Figure 3.

Membrane binding of JBD peptides, JBD–C₆₀ peptide conjugates, and QD–DHLA–peptide–C₆₀ conjugates. Immunocytochemistry combined with silver staining was used to visualize gold nanoparticle-bearing immunoplexes in A549 cells. (A) Cells were incubated with 10 μM JBD peptide minus C₆₀ (left column) or 10 μM JBD peptide–C₆₀ conjugate (right column), fixed/permeabilized, immunoprobed, and silver stained for the presence of the C₆₀ moiety. White arrows point to individual cells. Scale bar, 20 μm. (B) Comparative quantitative analysis of silver stain intensity of the images shown in A. Silver stain intensity was quantified by treating individual cells in each image as separate regions of interest (ROIs). The bar graph shows the resulting average ± SEM of silver stain intensities corresponding to at least 40 cells for each sample (three independent experiments). (C) DIC (left) and confocal fluorescence (right) images of A549 cell monolayers labeled with 605 nm QD–DHLA–JBD peptide–C₆₀ complexes as indicated. The micrographs show robust binding of the QD–peptide–C₆₀ conjugates to the plasma membrane.

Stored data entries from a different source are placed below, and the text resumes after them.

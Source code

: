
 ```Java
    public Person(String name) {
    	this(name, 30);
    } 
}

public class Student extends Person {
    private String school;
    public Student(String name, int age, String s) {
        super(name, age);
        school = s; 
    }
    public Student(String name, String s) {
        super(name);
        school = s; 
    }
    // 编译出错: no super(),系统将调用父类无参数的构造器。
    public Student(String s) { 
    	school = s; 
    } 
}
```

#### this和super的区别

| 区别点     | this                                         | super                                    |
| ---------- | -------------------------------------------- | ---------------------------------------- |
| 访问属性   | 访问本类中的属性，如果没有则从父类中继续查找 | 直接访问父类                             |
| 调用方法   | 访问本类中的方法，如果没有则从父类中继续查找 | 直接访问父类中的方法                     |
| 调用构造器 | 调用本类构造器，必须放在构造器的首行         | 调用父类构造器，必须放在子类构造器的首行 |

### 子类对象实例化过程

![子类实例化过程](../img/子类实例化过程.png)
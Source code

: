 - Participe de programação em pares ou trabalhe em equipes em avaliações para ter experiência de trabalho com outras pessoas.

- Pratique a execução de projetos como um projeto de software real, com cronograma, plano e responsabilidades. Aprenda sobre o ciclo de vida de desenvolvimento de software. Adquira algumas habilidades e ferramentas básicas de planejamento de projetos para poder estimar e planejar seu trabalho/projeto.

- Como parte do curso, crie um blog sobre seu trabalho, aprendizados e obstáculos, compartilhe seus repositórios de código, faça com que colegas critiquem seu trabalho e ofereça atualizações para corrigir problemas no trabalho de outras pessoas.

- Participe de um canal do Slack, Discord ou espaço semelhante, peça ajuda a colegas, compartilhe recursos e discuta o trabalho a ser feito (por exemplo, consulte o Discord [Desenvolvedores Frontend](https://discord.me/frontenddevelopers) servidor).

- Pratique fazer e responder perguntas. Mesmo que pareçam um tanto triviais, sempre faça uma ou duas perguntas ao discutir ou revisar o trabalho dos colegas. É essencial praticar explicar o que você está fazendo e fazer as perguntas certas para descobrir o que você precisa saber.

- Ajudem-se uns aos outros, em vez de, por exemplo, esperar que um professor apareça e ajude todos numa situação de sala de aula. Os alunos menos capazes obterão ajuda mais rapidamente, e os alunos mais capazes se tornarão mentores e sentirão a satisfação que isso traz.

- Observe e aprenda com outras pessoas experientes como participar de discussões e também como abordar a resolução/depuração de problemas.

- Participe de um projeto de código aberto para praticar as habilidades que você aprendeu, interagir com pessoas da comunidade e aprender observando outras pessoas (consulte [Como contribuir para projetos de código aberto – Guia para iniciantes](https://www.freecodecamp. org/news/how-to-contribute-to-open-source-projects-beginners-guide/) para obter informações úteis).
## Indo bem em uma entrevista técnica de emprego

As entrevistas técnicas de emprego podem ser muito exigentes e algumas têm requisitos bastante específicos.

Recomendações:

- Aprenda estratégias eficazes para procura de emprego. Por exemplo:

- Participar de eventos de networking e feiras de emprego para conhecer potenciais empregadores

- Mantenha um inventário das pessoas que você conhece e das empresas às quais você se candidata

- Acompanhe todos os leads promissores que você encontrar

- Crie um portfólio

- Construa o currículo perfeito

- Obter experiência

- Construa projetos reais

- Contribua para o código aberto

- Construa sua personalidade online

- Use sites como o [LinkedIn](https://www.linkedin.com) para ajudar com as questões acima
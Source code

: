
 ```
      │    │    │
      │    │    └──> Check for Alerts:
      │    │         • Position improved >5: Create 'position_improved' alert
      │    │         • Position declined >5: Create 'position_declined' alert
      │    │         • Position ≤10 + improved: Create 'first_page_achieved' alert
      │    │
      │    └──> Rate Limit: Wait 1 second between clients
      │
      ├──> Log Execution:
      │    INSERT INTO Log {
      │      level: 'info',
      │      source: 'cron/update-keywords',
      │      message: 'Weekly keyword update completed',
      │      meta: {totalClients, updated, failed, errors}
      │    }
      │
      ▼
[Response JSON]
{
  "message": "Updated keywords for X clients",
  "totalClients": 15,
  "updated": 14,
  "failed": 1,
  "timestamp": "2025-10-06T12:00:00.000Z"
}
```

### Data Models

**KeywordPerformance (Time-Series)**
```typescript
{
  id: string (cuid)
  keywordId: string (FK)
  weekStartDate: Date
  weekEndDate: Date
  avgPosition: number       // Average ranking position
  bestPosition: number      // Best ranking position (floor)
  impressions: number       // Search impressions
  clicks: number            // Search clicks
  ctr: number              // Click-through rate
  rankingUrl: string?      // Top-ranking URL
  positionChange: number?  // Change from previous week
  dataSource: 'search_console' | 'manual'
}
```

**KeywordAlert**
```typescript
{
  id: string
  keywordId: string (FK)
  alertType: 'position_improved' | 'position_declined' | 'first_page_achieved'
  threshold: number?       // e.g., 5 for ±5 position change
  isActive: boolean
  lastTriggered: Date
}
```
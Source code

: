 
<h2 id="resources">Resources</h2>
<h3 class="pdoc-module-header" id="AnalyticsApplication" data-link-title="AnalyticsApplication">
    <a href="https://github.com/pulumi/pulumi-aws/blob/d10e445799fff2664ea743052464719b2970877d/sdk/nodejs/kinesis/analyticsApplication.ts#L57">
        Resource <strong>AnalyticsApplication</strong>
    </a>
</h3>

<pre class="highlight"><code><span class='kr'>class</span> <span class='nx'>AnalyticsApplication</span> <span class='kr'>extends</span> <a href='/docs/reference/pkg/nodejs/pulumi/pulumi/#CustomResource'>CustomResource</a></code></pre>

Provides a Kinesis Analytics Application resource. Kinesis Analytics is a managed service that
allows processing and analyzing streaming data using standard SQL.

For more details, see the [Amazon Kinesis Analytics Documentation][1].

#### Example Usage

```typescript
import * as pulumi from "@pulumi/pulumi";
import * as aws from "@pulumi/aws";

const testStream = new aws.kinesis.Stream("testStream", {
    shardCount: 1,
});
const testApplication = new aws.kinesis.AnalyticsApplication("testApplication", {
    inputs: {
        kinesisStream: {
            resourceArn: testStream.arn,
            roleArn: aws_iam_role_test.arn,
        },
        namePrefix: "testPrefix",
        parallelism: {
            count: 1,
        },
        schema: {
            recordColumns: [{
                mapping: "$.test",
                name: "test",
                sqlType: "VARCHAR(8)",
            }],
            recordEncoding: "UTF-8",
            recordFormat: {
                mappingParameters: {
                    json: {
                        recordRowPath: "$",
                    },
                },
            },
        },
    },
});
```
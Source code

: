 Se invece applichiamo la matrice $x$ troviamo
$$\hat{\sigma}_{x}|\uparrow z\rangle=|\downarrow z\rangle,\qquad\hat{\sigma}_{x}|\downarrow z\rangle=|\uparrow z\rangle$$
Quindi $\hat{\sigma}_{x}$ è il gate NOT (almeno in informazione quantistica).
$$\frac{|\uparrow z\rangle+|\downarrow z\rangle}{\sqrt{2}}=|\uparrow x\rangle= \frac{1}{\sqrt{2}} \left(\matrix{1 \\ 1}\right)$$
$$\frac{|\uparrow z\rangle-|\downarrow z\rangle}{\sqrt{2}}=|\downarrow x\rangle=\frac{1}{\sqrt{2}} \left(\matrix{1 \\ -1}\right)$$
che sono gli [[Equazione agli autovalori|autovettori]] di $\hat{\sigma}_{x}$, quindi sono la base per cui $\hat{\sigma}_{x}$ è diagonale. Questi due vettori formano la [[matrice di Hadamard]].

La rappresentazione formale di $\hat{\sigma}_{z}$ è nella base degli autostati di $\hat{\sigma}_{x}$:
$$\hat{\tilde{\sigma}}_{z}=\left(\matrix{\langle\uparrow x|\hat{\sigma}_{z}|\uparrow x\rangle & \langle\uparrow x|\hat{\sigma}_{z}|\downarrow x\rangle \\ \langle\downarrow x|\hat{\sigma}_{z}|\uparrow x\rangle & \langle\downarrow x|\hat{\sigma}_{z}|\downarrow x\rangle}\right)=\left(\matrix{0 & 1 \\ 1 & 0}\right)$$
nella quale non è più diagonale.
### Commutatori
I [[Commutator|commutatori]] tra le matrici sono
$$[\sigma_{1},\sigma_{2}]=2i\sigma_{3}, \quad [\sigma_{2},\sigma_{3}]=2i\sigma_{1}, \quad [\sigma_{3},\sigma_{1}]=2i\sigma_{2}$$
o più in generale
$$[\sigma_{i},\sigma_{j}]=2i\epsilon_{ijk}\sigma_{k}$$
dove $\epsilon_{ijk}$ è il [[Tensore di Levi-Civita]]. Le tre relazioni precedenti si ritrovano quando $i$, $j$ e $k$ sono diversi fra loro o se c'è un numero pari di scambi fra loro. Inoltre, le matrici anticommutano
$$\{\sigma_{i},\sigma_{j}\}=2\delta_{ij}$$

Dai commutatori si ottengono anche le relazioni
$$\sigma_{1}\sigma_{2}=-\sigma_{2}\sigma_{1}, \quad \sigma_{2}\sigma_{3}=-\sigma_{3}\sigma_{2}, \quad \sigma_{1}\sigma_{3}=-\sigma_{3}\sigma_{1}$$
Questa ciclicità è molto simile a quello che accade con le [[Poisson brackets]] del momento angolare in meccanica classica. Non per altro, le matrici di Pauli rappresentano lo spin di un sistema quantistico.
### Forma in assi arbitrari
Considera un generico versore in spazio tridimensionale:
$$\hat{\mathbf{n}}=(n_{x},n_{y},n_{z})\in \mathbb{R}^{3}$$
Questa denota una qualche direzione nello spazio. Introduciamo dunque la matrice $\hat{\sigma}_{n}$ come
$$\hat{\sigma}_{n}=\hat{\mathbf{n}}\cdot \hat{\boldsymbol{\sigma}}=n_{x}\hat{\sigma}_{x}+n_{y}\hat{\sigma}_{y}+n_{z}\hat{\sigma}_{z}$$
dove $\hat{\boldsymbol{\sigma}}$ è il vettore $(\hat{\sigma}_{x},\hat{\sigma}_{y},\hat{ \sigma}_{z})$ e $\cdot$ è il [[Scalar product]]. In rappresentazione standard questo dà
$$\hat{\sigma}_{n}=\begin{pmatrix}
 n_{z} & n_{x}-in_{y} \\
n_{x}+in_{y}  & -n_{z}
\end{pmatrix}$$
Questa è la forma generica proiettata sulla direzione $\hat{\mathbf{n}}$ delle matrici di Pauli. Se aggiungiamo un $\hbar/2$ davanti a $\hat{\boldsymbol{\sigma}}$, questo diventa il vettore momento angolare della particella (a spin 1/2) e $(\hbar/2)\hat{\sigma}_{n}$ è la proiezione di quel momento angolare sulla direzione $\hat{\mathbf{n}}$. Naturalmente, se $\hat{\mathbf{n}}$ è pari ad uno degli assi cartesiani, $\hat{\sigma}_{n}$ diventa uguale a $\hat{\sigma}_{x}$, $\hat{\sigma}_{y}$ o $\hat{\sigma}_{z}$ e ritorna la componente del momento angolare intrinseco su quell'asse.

Scale bar, 20 μm. (D) Quantification of membrane staining of the QD–peptide–C₆₀ QD complexes in panel C. Fluorescence intensities were determined by drawing an ROI around the plasma membrane of individual cells. Bar graph shows the average ± SEM fluorescence intensities of 50 to 70 cells for each sample from four independent experiments. The results shown are background corrected for nonspecific binding of QD alone (no peptide).